Q: What constitutes a Circuit Court case?
Criminal: all criminal cases start in District Court. If a criminal case is determined to be a felony, it is then bound over into Circuit Court. All misdemeanor cases stay in District Court.
Civil: District Court civil cases are damages under $25,000. Circuit Court civil cases are damages over $25,000.
Family: a domestic case is actually considered a civil matter, however due to the domestic/family issues these cases are filed in the Family Division. All Family Division cases are at Circuit level which include: divorce, support, custody, paternity, personal protection orders, juvenile cases.
Q: Who is the Plaintiff and who is the Defendant?
The Plaintiff is the person who files the case with the court. The Defendant is the person who the Plaintiff is filing a complaint against. Once a case is opened, this never changes. Any future filings by either party should always list the Plaintiff and Defendant just as the case was originally filed.
Q: I received a summons and complaint and it says I must answer to the courts. What does this mean?
You are not required by the court to file an answer. If you choose to file an answer it must be in writing and filed in the County Clerk's office. If you are not sure whether you should file an answer or not, it is highly recommended that you contact an attorney for legal advice.

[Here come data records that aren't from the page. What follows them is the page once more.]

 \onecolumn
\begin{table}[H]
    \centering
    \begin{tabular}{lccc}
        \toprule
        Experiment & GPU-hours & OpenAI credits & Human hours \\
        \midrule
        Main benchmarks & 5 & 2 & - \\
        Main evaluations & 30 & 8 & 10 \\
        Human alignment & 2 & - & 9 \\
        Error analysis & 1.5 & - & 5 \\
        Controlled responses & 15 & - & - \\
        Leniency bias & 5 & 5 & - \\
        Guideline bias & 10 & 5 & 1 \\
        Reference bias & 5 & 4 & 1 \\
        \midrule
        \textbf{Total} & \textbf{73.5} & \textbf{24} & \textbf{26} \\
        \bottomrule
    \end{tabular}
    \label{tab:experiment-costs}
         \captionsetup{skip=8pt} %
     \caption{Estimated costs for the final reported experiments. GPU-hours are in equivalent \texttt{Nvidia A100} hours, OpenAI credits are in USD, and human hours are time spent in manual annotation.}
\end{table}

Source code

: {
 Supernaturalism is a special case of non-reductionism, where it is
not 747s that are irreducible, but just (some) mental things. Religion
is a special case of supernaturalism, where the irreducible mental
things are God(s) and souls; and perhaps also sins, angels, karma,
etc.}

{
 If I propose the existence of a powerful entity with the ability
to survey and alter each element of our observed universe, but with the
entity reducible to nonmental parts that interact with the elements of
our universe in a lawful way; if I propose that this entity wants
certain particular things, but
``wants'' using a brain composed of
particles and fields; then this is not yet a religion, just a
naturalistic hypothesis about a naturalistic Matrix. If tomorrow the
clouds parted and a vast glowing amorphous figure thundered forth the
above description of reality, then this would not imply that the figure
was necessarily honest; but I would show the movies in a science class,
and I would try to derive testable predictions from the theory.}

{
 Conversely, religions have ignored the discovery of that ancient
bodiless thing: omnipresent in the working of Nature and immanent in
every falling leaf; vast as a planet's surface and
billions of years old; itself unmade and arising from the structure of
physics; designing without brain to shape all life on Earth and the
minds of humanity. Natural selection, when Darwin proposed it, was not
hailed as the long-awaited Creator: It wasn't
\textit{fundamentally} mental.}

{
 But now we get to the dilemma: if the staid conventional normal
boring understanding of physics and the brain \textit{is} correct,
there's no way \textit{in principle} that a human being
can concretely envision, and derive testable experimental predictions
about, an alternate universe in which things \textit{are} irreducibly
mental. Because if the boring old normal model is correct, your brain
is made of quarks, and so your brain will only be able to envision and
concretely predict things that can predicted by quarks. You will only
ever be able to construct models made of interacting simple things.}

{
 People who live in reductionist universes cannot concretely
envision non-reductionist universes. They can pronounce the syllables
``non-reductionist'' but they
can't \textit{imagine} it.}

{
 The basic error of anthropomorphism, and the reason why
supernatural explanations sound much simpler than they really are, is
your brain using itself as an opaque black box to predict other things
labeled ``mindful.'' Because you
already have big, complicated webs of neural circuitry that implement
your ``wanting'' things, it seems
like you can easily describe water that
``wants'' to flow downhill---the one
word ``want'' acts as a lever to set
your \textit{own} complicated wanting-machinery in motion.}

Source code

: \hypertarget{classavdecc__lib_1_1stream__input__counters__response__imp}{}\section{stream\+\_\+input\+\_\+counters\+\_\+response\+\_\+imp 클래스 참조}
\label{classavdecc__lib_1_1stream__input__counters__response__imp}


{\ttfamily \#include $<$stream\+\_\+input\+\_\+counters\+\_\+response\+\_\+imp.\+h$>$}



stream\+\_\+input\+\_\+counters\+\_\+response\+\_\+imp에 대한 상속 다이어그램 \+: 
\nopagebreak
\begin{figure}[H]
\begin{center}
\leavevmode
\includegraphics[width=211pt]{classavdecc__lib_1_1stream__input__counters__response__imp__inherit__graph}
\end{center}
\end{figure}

Q: Where is each Court Division located?
Criminal: District Court matters are on the 1st floor of the courthouse. Circuit Court matters are also on the 1st floor of the courthouse (County Clerk's office).
Civil: both District and Circuit Court matters are on the 3rd floor of the courthouse.
Family: all Family Division matters are located throughout the 4th floor of the courthouse. Domestic matters and Probate are located in the file room. Juvenile and Friend of the Court offices are located on the 4th floor also. Personal Protection Orders are filed in the County Clerk's Office on the first floor.